Food Waste: From Store to Table
Food waste refers to the decrease in quantity or quality resulting from decisions, behaviours, and actions by retailers, food service providers, and consumers. It specifically occurs once food reaches retailers, grocery stores, supermarkets, restaurants, hotels, schools, homes, and communities. Essentially, it refers to any food that remains uneaten at or after the retail and consumer stages—such as spoiled items in stores, leftover meals at home, or restaurant dishes that are never served.
Surplus Food
Surplus food is generated at any stage of the supply chain, from farm to fork. In most cases, it is perfectly good food that, for various reasons, is unlikely to be sold or consumed before its “best before” date—even though it has the same nutritional value as items on supermarket shelves. Although surplus food is not technically 'waste', it often ends up being discarded. Making the most of surplus food is a great way to reduce overall food waste, for example by redirecting surplus produce to charitable programs or rescuing surplus apples that are still perfectly edible but may not be sold for contractual or cosmetic reasons.
Where Food Waste Happens & Ends Up
Today, more food waste is being redirected away from landfills and toward more sustainable outlets like animal feed and composting. This shift is largely driven by environmental regulations, such as organic landfill bans that prohibit organic waste (like food scraps) from being sent to landfills. These bans help reduce methane emissions—a powerful greenhouse gas generated when food decomposes in landfills.
Repurposing food waste as animal feed is an increasingly popular solution. It allows food unsuitable for human consumption to be used effectively, reducing waste while also providing a cost-efficient feed option for livestock. Likewise, composting transforms organic waste into nutrient-rich soil, benefiting agriculture, landscaping, and gardening while also supporting soil health and waste reduction. Diverting food waste to these alternatives offers many advantages: it helps reduce disposal costs, creates potential revenue streams (such as selling compost or animal feed), improves brand perception, and ensures regulatory compliance.
However, only about 3.3% of avoidable food waste is currently rescued and redistributed. In fact, food rescue organizations are receiving slightly less food today than five years ago, as more businesses opt to divert food waste to composting or animal feed. This preference is often influenced by economic incentives and concerns around food safety, legal liability, and reputational risk. Despite these challenges, the benefits of food rescue and redistribution far outweigh the drawbacks. While redistribution can be more complex due to strict food safety requirements and the need for appropriate storage, it remains a powerful and impactful solution to both reduce waste and support communities facing food insecurity and/or hunger.
Why Does Food Waste Happen?

Strict Visual and Grading Standards
Retailers often set strict visual and quality standards—such as for texture, colour, size, and condition—that go beyond government regulations in order to appeal to consumer preferences. As a result, perfectly edible food is frequently discarded simply because it does not meet these aesthetic expectations. Edible food is regularly rejected due to cosmetic imperfections, even when it is safe and nutritious.
Produce is often discarded for failing to meet visual standards, and these rejections are largely driven by retailer specifications that exceed basic regulatory requirements. Such strict grading standards lead to the widespread disposal of good food, contributing significantly to overall food waste despite the food being entirely edible and of high nutritional value.

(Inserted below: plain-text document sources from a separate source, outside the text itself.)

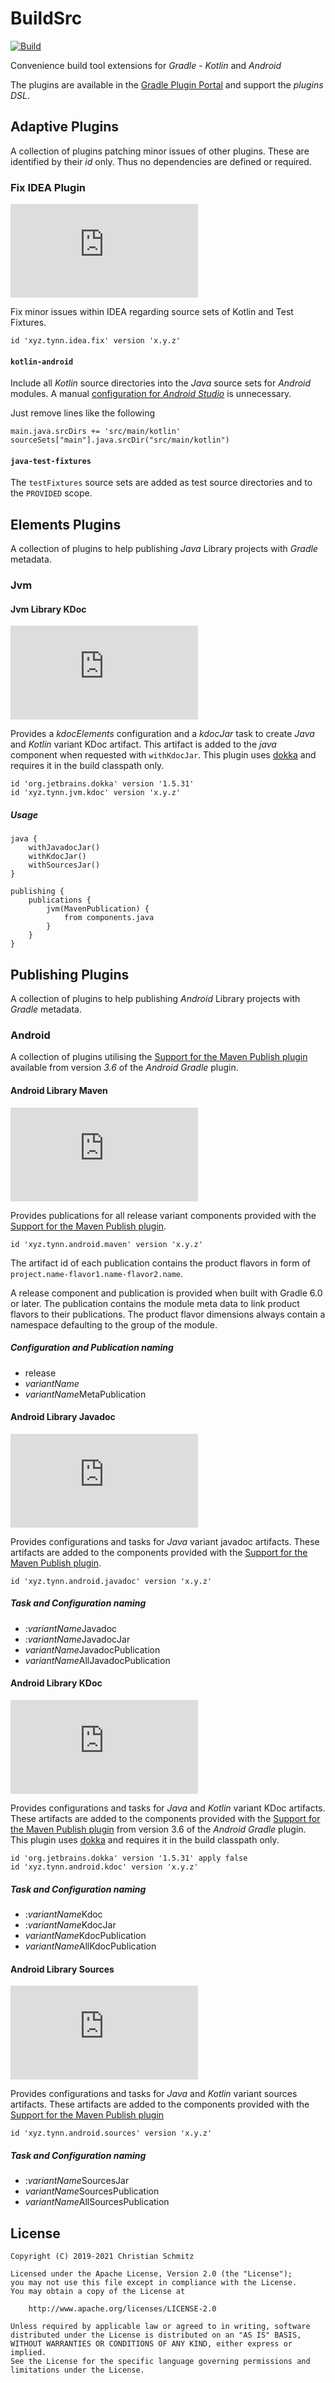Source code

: BuildSrc
========
[![Build][build-badge]][build]

Convenience build tool extensions for _Gradle_ - _Kotlin_ and _Android_

The plugins are available in the [Gradle Plugin Portal] and support the
_plugins DSL_.


Adaptive Plugins
----------------

A collection of plugins patching minor issues of other plugins. These are
identified by their _id_ only. Thus no dependencies are defined or required.

### Fix IDEA Plugin
[![Plugin][idea-badge]][idea]

Fix minor issues within IDEA regarding source sets of Kotlin and Test Fixtures.

    id 'xyz.tynn.idea.fix' version 'x.y.z'

#### `kotlin-android`

Include all _Kotlin_ source directories into the _Java_ source sets for
_Android_ modules. A manual [configuration for _Android Studio_][KAS] is
unnecessary.

Just remove lines like the following

    main.java.srcDirs += 'src/main/kotlin'
    sourceSets["main"].java.srcDir("src/main/kotlin")

#### `java-test-fixtures`

The `testFixtures` source sets are added as test source directories and to the
`PROVIDED` scope.


Elements Plugins
----------------

A collection of plugins to help publishing _Java_ Library projects with
_Gradle_ metadata.

### Jvm

#### Jvm Library KDoc
[![Plugin][kdoc-jvm-badge]][kdoc-jvm]

Provides a _kdocElements_ configuration and a _kdocJar_ task to create _Java_
and _Kotlin_ variant KDoc artifact. This artifact is added to the _java_
component when requested with `withKdocJar`. This plugin uses [dokka] and
requires it in the build classpath only.

    id 'org.jetbrains.dokka' version '1.5.31'
    id 'xyz.tynn.jvm.kdoc' version 'x.y.z'

##### Usage

    java {
        withJavadocJar()
        withKdocJar()
        withSourcesJar()
    }

    publishing {
        publications {
            jvm(MavenPublication) {
                from components.java
            }
        }
    }


Publishing Plugins
------------------

A collection of plugins to help publishing _Android_ Library projects with
_Gradle_ metadata.

### Android

A collection of plugins utilising the [Support for the Maven Publish plugin]
available from version _3.6_ of the _Android Gradle_ plugin.

#### Android Library Maven
[![Plugin][maven-badge]][maven]

Provides publications for all release variant components provided with the
[Support for the Maven Publish plugin].

    id 'xyz.tynn.android.maven' version 'x.y.z'

The artifact id of each publication contains the product flavors in form of
`project.name-flavor1.name-flavor2.name`. 

A release component and publication is provided when built with Gradle 6.0 or
later. The publication contains the module meta data to link product flavors to
their publications. The product flavor dimensions always contain a namespace
defaulting to the group of the module.

##### Configuration and Publication naming

 * release
 * *variantName*
 * *variantName*MetaPublication

#### Android Library Javadoc
[![Plugin][javadoc-badge]][javadoc]

Provides configurations and tasks for _Java_ variant javadoc artifacts.
These artifacts are added to the components provided with the
[Support for the Maven Publish plugin].

    id 'xyz.tynn.android.javadoc' version 'x.y.z'

##### Task and Configuration naming

 * :*variantName*Javadoc
 * :*variantName*JavadocJar
 * *variantName*JavadocPublication
 * *variantName*AllJavadocPublication

#### Android Library KDoc
[![Plugin][kdoc-badge]][kdoc]

Provides configurations and tasks for _Java_  and _Kotlin_ variant KDoc
artifacts. These artifacts are added to the components provided with the
[Support for the Maven Publish plugin] from version 3.6 of the _Android_
_Gradle_ plugin. This plugin uses [dokka] and requires it in the build
classpath only.

    id 'org.jetbrains.dokka' version '1.5.31' apply false
    id 'xyz.tynn.android.kdoc' version 'x.y.z'

##### Task and Configuration naming

 * :*variantName*Kdoc
 * :*variantName*KdocJar
 * *variantName*KdocPublication
 * *variantName*AllKdocPublication

#### Android Library Sources
[![Plugin][sources-badge]][sources]

Provides configurations and tasks for _Java_ and _Kotlin_ variant sources
artifacts. These artifacts are added to the components provided with the
[Support for the Maven Publish plugin]

    id 'xyz.tynn.android.sources' version 'x.y.z'

##### Task and Configuration naming

 * :*variantName*SourcesJar
 * *variantName*SourcesPublication
 * *variantName*AllSourcesPublication


License
-------

    Copyright (C) 2019-2021 Christian Schmitz

    Licensed under the Apache License, Version 2.0 (the "License");
    you may not use this file except in compliance with the License.
    You may obtain a copy of the License at

        http://www.apache.org/licenses/LICENSE-2.0

    Unless required by applicable law or agreed to in writing, software
    distributed under the License is distributed on an "AS IS" BASIS,
    WITHOUT WARRANTIES OR CONDITIONS OF ANY KIND, either express or implied.
    See the License for the specific language governing permissions and
    limitations under the License.


  [dokka]: https://github.com/Kotlin/dokka
  [KAS]: https://kotlinlang.org/docs/reference/using-gradle.html#android-studio
  [Gradle Plugin Portal]: https://plugins.gradle.org/
  [Support for the Maven Publish plugin]: https://developer.android.com/studio/preview/features#maven-publish

  [idea]: https://plugins.gradle.org/plugin/xyz.tynn.idea.fix
  [idea-badge]: https://img.shields.io/maven-metadata/v/https/plugins.gradle.org/m2/xyz/tynn/idea/fix/xyz.tynn.idea.fix.gradle.plugin/maven-metadata.xml?label=Plugin&logo=gradle
  [javadoc]: https://plugins.gradle.org/plugin/xyz.tynn.android.javadoc
  [javadoc-badge]: https://img.shields.io/maven-metadata/v/https/plugins.gradle.org/m2/xyz/tynn/android/javadoc/xyz.tynn.android.javadoc.gradle.plugin/maven-metadata.xml?label=Plugin&logo=gradle
  [kdoc]: https://plugins.gradle.org/plugin/xyz.tynn.android.kdoc
  [kdoc-badge]: https://img.shields.io/maven-metadata/v/https/plugins.gradle.org/m2/xyz/tynn/android/kdoc/xyz.tynn.android.kdoc.gradle.plugin/maven-metadata.xml?label=Plugin&logo=gradle
  [kdoc-jvm]: https://plugins.gradle.org/plugin/xyz.tynn.jvm.kdoc
  [kdoc-jvm-badge]: https://img.shields.io/maven-metadata/v/https/plugins.gradle.org/m2/xyz/tynn/jvm/kdoc/xyz.tynn.jvm.kdoc.gradle.plugin/maven-metadata.xml?label=Plugin&logo=gradle
  [maven]: https://plugins.gradle.org/plugin/xyz.tynn.android.maven
  [maven-badge]: https://img.shields.io/maven-metadata/v/https/plugins.gradle.org/m2/xyz/tynn/android/maven/xyz.tynn.android.maven.gradle.plugin/maven-metadata.xml?label=Plugin&logo=gradle
  [sources]: https://plugins.gradle.org/plugin/xyz.tynn.android.sources
  [sources-badge]: https://img.shields.io/maven-metadata/v/https/plugins.gradle.org/m2/xyz/tynn/android/sources/xyz.tynn.android.sources.gradle.plugin/maven-metadata.xml?label=Plugin&logo=gradle
  [build]: https://github.com/tynn-xyz/BuildSrc/actions
  [build-badge]: https://img.shields.io/github/workflow/status/tynn-xyz/BuildSrc/Build?label=Build&logo=github&logoColor=F5F5F5
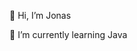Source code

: 👋 Hi, I’m Jonas
<!---
👀 I’m interested in ...
--->
🌱 I’m currently learning Java
  <!---
💞️ I’m looking to collaborate on ...
📫 How to reach me ...
--->
<!---
jnsklck/jnsklck is a ✨ special ✨ repository because its `README.md` (this file) appears on your GitHub profile.
You can click the Preview link to take a look at your changes.
--->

Confusion and Misunderstanding Around BBDs
Misunderstandings around BBDs are a major contributor to unnecessary food waste. Many consumers mistakenly interpret BBDs as expiry dates, leading them to throw out food that is still perfectly safe to eat. Unlike expiry dates—which apply to only five specific food types in Canada (meal replacements, nutritional supplements, infant formula, formulated liquid diets, and foods for low-calorie diets) and must be strictly followed—BBDs serve only as general guidelines for freshness, taste, and nutritional value.
This confusion leads to the disposal of perfectly good food, both at home and throughout the supply chain. In fact, BBD-related issues account for 23% of avoidable food waste from processing to the point of purchase. Misunderstood BBDs significantly contribute to unnecessary food waste and disposal across the entire food system.

Inadequate Storage and Inventory Management
Spoilage often occurs due to poor or improper refrigeration, storage, and inventory methods, causing products to become unusable before they can be consumed. When storage practices are inadequate and stock rotation is insufficient—such as failing to follow first-in, first-out methods—otherwise edible items can go bad prematurely. Ultimately, all of these poor storage and management approaches shorten the shelf life of food, and can result in significant spoilage and unnecessary waste throughout the supply chain.

Overstocking and Inefficient Ordering
Many food businesses overstock to avoid lost sales, but this often results in unused surplus going to waste. Excess inventory can spoil before it can be sold or consumed, and retailers frequently overorder to prevent running out of stock, which leads to further spoilage. Ultimately, overstocking—coupled with poor forecasting and ordering systems—contributes heavily to food waste.

Transportation and Cold Chain Failures
Issues in transportation and cold chain logistics are major contributors to the spoilage of perishable foods. Delays during shipping and improper temperature control can cause spoilage before food ever reaches its destination, leading to significant waste. Perishable items are especially vulnerable to timing and temperature fluctuations, and these breakdowns in logistics result in large volumes of otherwise edible food being discarded.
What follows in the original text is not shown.